Trzecie spotkanie z Nikitą zabiera nas na Bezdroża, przez które trzeba się przedostać, by dotrzeć do Archiwum, w którym kryje się tajemnica Robina. W Norwegii ona dowiedziała się o sobie i swojej przeszłości, on nadal jest zawieszony w próżni, bo ktoś mu skasował pamięć, więc decydują się na podróż z taborem Czarnego Księcia, bez którego nie mają szans na pokonanie tej trasy.

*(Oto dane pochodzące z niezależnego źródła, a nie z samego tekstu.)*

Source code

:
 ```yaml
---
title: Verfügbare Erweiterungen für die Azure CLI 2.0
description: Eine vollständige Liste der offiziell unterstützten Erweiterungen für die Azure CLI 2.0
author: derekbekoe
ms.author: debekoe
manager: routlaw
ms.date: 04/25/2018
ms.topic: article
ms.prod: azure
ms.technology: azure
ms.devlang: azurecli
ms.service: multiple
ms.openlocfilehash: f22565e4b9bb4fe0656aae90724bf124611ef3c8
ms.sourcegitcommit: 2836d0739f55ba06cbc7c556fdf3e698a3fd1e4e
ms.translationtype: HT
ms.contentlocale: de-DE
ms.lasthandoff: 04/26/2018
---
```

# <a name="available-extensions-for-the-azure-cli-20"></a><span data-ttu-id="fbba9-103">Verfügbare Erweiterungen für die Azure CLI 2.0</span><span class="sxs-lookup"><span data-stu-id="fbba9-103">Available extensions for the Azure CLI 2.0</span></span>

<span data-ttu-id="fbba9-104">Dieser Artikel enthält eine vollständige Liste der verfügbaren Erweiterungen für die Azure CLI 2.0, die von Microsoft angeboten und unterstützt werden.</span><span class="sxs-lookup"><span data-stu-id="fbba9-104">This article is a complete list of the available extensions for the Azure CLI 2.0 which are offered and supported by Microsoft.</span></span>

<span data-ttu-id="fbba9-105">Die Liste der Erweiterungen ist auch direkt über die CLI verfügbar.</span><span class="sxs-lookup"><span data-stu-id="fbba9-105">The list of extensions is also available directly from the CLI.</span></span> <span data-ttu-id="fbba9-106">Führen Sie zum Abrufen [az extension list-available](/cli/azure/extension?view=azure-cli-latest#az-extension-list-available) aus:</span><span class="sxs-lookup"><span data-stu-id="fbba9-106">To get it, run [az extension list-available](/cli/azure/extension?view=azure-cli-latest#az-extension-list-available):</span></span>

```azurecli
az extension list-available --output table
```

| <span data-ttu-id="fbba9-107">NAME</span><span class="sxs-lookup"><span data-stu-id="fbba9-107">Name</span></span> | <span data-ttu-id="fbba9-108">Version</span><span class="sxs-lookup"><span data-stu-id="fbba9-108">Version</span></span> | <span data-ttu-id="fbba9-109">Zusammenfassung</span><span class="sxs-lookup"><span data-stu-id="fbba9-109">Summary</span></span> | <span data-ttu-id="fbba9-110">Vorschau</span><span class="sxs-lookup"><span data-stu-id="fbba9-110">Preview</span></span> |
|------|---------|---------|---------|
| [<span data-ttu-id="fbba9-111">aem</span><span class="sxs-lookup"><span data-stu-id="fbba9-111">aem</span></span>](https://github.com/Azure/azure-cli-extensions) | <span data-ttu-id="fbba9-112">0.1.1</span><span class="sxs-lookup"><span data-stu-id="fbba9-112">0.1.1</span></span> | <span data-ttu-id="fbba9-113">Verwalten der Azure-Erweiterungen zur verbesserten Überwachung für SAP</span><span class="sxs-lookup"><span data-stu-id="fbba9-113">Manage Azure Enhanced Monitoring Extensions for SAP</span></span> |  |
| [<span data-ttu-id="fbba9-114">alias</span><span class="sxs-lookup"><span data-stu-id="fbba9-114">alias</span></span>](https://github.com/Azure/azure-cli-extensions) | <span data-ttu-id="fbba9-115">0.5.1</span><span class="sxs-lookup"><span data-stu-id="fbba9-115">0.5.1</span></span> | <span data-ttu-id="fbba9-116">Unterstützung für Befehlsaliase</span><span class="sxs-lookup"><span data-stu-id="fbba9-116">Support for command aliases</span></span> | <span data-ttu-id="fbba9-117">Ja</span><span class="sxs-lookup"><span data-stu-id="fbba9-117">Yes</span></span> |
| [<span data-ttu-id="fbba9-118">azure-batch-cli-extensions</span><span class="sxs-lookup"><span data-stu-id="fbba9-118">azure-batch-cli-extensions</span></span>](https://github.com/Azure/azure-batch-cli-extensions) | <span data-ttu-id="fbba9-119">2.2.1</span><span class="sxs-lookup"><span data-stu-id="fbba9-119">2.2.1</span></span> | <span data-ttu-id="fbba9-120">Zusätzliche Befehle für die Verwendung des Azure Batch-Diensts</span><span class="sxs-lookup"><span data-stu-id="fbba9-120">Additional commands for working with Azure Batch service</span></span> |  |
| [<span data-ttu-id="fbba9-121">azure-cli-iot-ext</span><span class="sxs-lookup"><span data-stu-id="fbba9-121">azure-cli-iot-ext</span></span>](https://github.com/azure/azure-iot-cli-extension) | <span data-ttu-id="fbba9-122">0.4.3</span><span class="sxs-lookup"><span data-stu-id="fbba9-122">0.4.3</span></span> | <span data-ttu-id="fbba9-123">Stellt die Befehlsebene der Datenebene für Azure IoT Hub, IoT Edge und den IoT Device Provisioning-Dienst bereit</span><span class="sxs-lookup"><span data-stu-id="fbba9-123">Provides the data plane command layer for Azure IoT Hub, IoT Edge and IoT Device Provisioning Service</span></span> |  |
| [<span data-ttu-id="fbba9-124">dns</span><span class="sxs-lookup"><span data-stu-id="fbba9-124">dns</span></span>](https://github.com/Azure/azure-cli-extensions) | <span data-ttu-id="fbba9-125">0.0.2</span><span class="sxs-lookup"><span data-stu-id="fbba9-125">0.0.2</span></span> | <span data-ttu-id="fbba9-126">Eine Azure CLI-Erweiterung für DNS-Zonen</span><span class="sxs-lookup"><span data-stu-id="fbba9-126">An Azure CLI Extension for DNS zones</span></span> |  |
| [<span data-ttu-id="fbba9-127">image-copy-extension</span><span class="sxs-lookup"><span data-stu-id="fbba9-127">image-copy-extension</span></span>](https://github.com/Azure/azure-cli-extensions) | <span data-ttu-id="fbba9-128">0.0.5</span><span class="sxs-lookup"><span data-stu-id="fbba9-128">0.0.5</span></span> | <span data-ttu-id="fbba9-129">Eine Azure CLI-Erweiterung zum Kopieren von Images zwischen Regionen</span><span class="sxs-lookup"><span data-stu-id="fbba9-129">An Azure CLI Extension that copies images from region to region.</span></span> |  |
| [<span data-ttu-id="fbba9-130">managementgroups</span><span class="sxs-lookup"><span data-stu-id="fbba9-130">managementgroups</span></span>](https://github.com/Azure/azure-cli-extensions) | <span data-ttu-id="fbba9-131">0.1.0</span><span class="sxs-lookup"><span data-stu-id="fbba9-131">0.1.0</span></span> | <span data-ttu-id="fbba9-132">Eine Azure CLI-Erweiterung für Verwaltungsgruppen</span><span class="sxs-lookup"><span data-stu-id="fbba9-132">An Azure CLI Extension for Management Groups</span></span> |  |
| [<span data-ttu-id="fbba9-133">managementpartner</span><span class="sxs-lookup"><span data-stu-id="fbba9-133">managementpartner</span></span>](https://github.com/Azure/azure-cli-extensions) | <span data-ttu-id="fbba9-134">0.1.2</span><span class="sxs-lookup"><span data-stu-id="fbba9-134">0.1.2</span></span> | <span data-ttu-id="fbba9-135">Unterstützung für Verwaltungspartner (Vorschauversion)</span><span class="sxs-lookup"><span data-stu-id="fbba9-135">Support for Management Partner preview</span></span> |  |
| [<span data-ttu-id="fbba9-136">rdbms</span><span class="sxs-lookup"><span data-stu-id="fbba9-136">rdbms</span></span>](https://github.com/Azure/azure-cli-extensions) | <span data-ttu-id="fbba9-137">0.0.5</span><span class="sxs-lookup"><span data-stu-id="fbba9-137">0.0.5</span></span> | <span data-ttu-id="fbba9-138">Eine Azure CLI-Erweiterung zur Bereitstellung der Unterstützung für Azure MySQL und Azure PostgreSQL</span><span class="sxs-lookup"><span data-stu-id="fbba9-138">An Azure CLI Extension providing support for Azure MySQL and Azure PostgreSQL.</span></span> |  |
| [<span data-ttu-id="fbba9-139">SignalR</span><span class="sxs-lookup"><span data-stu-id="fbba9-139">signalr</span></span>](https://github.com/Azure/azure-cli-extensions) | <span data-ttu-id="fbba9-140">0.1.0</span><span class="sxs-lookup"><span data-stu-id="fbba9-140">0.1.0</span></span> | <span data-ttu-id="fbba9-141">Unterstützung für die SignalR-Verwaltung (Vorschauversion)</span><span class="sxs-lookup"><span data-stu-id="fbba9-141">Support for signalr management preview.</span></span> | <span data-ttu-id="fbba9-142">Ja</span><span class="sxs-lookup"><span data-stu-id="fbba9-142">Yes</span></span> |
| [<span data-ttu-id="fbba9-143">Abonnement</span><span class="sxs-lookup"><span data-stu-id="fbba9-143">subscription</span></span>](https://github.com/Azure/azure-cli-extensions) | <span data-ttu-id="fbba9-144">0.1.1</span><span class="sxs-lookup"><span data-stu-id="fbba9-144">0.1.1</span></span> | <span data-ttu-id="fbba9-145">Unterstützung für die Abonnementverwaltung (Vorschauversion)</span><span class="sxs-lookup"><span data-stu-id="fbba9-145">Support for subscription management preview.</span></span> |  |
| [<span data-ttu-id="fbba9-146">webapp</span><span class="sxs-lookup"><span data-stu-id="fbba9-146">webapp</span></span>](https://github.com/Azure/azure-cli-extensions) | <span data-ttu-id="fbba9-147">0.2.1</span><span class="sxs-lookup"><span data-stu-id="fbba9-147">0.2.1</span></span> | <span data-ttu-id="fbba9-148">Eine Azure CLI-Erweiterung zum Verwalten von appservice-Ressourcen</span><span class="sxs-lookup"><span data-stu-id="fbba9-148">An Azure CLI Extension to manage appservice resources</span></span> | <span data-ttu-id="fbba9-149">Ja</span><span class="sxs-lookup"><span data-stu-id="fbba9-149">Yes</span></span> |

Znów dzieje się wiele, jak choćby nagłe wciągnięcie Nikity do Walhalli, rytuał scalający z Brynjarem, kolejna zmiana w jej uczuciach i pojmowaniu świata, ale też próba uruchomienia tytułowego Diabelskiego Młyna w opuszczonym wesołym miasteczku, bez czego Bezdroża czeka zagłada, walka z magiem ścigającym zielone wróżki, mnóstwo przygód, które prowadzą do spektakularnego zakończenia.
I rodzi się żal, że to już. Że się skończyło. Że i Nikita i Robin rozwiązali zagadki z przeszłości i więcej nie będzie... Wciągnął mnie ten świat, bardzo nie chcę z niego wychodzić.